Credit News by Lou Barnes – November 18, 2016loubarnes | Friday, November 18th, 2016 | Comments Off on Credit News by Lou Barnes – November 18, 2016
The US 10-year T-note is rising in yield again, now 2.35%, up a half-percent since election day. Mortgages are rising accordingly, close to 4.125%.
Did Donald Trump do that? We have some recent experience with black swan events, but not with a bird sporting an orange comb-over.
Part One: A global move up in long-term bond yields began in summer. The low for Japan’s 10-year on July 27 was -0.29% (note minus signs); on US election day it had risen to -0.064%. The German 10-year bottomed at -0.19% on July 8; by election day it had risen to 0.21% — almost as big an increase as the US 10-year after election day. Donald Trump had nothing to do with that. Since election day those two bonds have moved little and ours caught up.
That global rise was caused by the ECB and BOJ both confirming intent to push inflation up, continuing to buy IOUs from the market, but will cease pushing down long-term rates. Each central bank runs QE of $80 billion per month, but buying short-term paper. The BOJ will hold its 10-year at 0%, but the ECB has made no commitment to hold down long-term yields. The Club Med bellwethers, Portugal-Spain-Italy also saw their bond yields jump a half-percent before our election. The era of Japanese and German yields falling and ratcheting down the US 10-year has ended.
Part Two: The Fed. For four years the US bond market has defied the Fed’s hold-us-back threats and gotten away with it. In bonds and baseball, you can look really stupid if you get caught leaning.
US core PCE inflation is still running about 1.7%. Why would anyone buy US 10s at the rate of inflation? As above, if you thought foreign central banks would go ever-deeper negative. Or if you thought that some new economic nosedive here or overseas would push us into deflation or widespread debt default.
You got away with it while the Fed held the cost of money to 0.25% from 2008 until last December’s first hike to .50%. And you got away with betting the Fed would delay the second hike, and that the future slope of hikes would be excruciatingly low. Suddenly you’re behind: the Fed will go to .75% on December 14th, and authentic signs of wage growth mean that the Fed is an even-money bet to hike .25% every 90 days in 2017. That would put the Fed funds rate at 1.75%, and a really dumb idea to own 10-year bonds at 1.75%.

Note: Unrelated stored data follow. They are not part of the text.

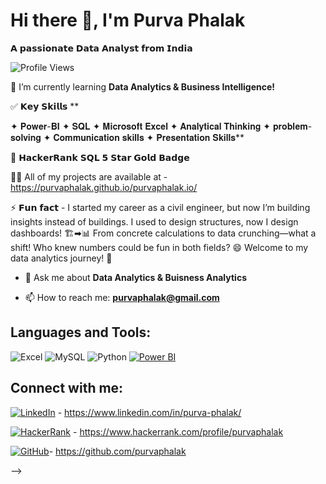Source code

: 
# Hi there 👋, I'm Purva Phalak

𝗔 𝗽𝗮𝘀𝘀𝗶𝗼𝗻𝗮𝘁𝗲 𝗗𝗮𝘁𝗮 𝗔𝗻𝗮𝗹𝘆𝘀𝘁 𝗳𝗿𝗼𝗺 𝗜𝗻𝗱𝗶𝗮

![Profile Views](https://komarev.com/ghpvc/?username=yourusername&style=flat-square)

🌱 I’m currently learning **Data Analytics & Business Intelligence!**

✅ 𝗞𝗲𝘆 𝗦𝗸𝗶𝗹𝗹𝘀 **

✦ 𝐏𝐨𝐰𝐞𝐫-𝐁𝐈 
✦ 𝐒𝐐𝐋 
✦ 𝐌𝐢𝐜𝐫𝐨𝐬𝐨𝐟𝐭 𝐄𝐱𝐜𝐞𝐥 
✦ 𝐀𝐧𝐚𝐥𝐲𝐭𝐢𝐜𝐚𝐥 𝐓𝐡𝐢𝐧𝐤𝐢𝐧𝐠 
✦ 𝐩𝐫𝐨𝐛𝐥𝐞𝐦-𝐬𝐨𝐥𝐯𝐢𝐧𝐠 
✦ 𝐂𝐨𝐦𝐦𝐮𝐧𝐢𝐜𝐚𝐭𝐢𝐨𝐧 𝐬𝐤𝐢𝐥𝐥𝐬 
✦ 𝐏𝐫𝐞𝐬𝐞𝐧𝐭𝐚𝐭𝐢𝐨𝐧 𝐒𝐤𝐢𝐥𝐥𝐬**

🏅 𝗛𝗮𝗰𝗸𝗲𝗿𝗥𝗮𝗻𝗸 𝗦𝗤𝗟 𝟱 𝗦𝘁𝗮𝗿 𝗚𝗼𝗹𝗱 𝗕𝗮𝗱𝗴𝗲 

👨‍💻 All of my projects are available at - https://purvaphalak.github.io/purvaphalak.io/

⚡ 𝗙𝘂𝗻 𝗳𝗮𝗰𝘁 - I started my career as a civil engineer, but now I’m building insights instead of buildings.
I used to design structures, now I design dashboards! 🏗➡📊 
From concrete calculations to data crunching—what a shift! Who knew numbers could be fun in both fields? 😄
Welcome to my data analytics journey! 🚀

- 💬 Ask me about **Data Analytics & Buisness Analytics**

- 📫 How to reach me: **purvaphalak@gmail.com**

## Languages and Tools:

![Excel](https://img.shields.io/badge/Excel-217346?style=for-the-badge&logo=microsoft-excel&logoColor=white)
![MySQL](https://img.shields.io/badge/MySQL-4479A1?style=for-the-badge&logo=mysql&logoColor=white)
![Python](https://img.shields.io/badge/Python-3776AB?style=for-the-badge&logo=python&logoColor=white)
[![Power BI](https://img.shields.io/badge/PowerBI-F2C811?style=for-the-badge&logo=powerbi&logoColor=black)](https://powerbi.microsoft.com/)



## Connect with me:

[![LinkedIn](https://img.shields.io/badge/LinkedIn-0077B5?style=for-the-badge&logo=linkedin&logoColor=white)](www.linkedin.com/in/purva-phalak) - https://www.linkedin.com/in/purva-phalak/


[![HackerRank](https://img.shields.io/badge/HackerRank-2EC866?style=for-the-badge&logo=hackerrank&logoColor=white)](https://www.hackerrank.com/profile/purvaphalak) - https://www.hackerrank.com/profile/purvaphalak


[![GitHub](https://img.shields.io/badge/GitHub-181717?style=for-the-badge&logo=github&logoColor=white)](https://purvaphalak.github.io/)- https://github.com/purvaphalak





-->
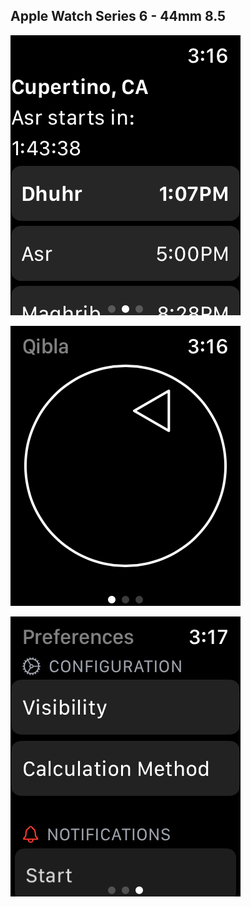 ## Apple Watch Series 6 - 44mm 8.5

![Today](0_today.png)

![Qibla Compass](1_qibla_compass.png)

![Preferences](2_preferences.png)

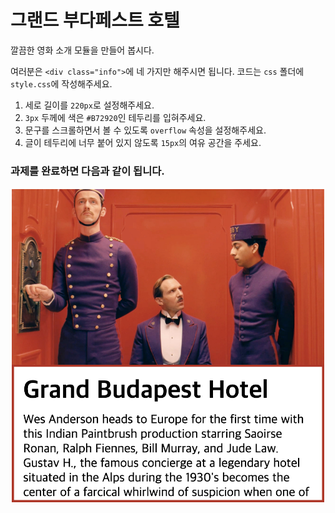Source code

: # 그랜드 부다페스트 호텔

깔끔한 영화 소개 모듈을 만들어 봅시다.

여러분은 `<div class="info">`에 네 가지만 해주시면 됩니다. 코드는 `css` 폴더에 `style.css`에 작성해주세요.

1. 세로 길이를 `220px`로 설정해주세요.
2. `3px` 두께에 색은 `#B72920`인 테두리를 입혀주세요.
3. 문구를 스크롤하면서 볼 수 있도록 `overflow` 속성을 설정해주세요.
4. 글이 테두리에 너무 붙어 있지 않도록 `15px`의 여유 공간을 주세요.

### 과제를 완료하면 다음과 같이 됩니다.

![img](assets/yTmIXRG.png)

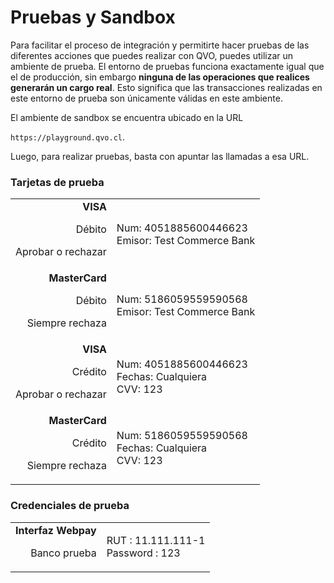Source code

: # Pruebas y Sandbox

Para facilitar el proceso de integración y permitirte hacer pruebas de las diferentes acciones que puedes realizar con QVO, puedes utilizar un ambiente de prueba. El entorno de pruebas funciona exactamente igual que el de producción, sin embargo <strong>ninguna de las operaciones que realices generarán un cargo real</strong>. Esto significa que las transacciones realizadas en este entorno de prueba son únicamente válidas en este ambiente.

El ambiente de sandbox se encuentra ubicado en la URL

`https://playground.qvo.cl`.

Luego, para realizar pruebas, basta con apuntar las llamadas a esa URL.

### Tarjetas de prueba
|||
| ----------: | ------- |
| **VISA**<p class="attr-desc warning">Débito</p><p class="attr-desc">Aprobar o rechazar</p> | Num: 4051885600446623<br>Emisor: Test Commerce Bank |
| **MasterCard**<p class="attr-desc warning">Débito</p><p class="attr-desc">Siempre rechaza</p> | Num: 5186059559590568<br>Emisor: Test Commerce Bank |
| **VISA**<p class="attr-desc warning">Crédito</p><p class="attr-desc">Aprobar o rechazar</p> | Num: 4051885600446623<br>Fechas: Cualquiera<br>CVV: 123 |
| **MasterCard**<p class="attr-desc warning">Crédito</p><p class="attr-desc">Siempre rechaza</p> | Num: 5186059559590568<br>Fechas: Cualquiera<br>CVV: 123 |

### Credenciales de prueba

|||
| ----------: | ------- |
| **Interfaz Webpay**<p class="attr-desc">Banco prueba</p> | RUT : 11.111.111-1<br>Password  : 123<br>|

Part One and a bit of Part Two were coincident with the election, not caused by it.
Part Three is all The Donald. But, before sailing into that, the rules: Trump’s character issues are off limits. In the best American tradition, he gets a clean slate and should be evaluated on what he does now.
Markets don’t like uncertainty. We know that. But, holders of bonds especially will trade to protect themsleves from policies hurtful to them. The term, “Bond Vigilantes” dates to the 1980s — any government adopting inflationary policy will be punished by Vigilante selling, raising yields until they break the policy. An entire generation of bond-investing retirees were ruined by irresponsible US policy in the 1970s and early ‘80s, but there were too few bonds outstanding for rising yields to force policy reversal. Bill Clinton was the first to acknowledge that his spending dreams were limited by the Vigilantes, and his acceptance of discipline led to the splendid 1990s.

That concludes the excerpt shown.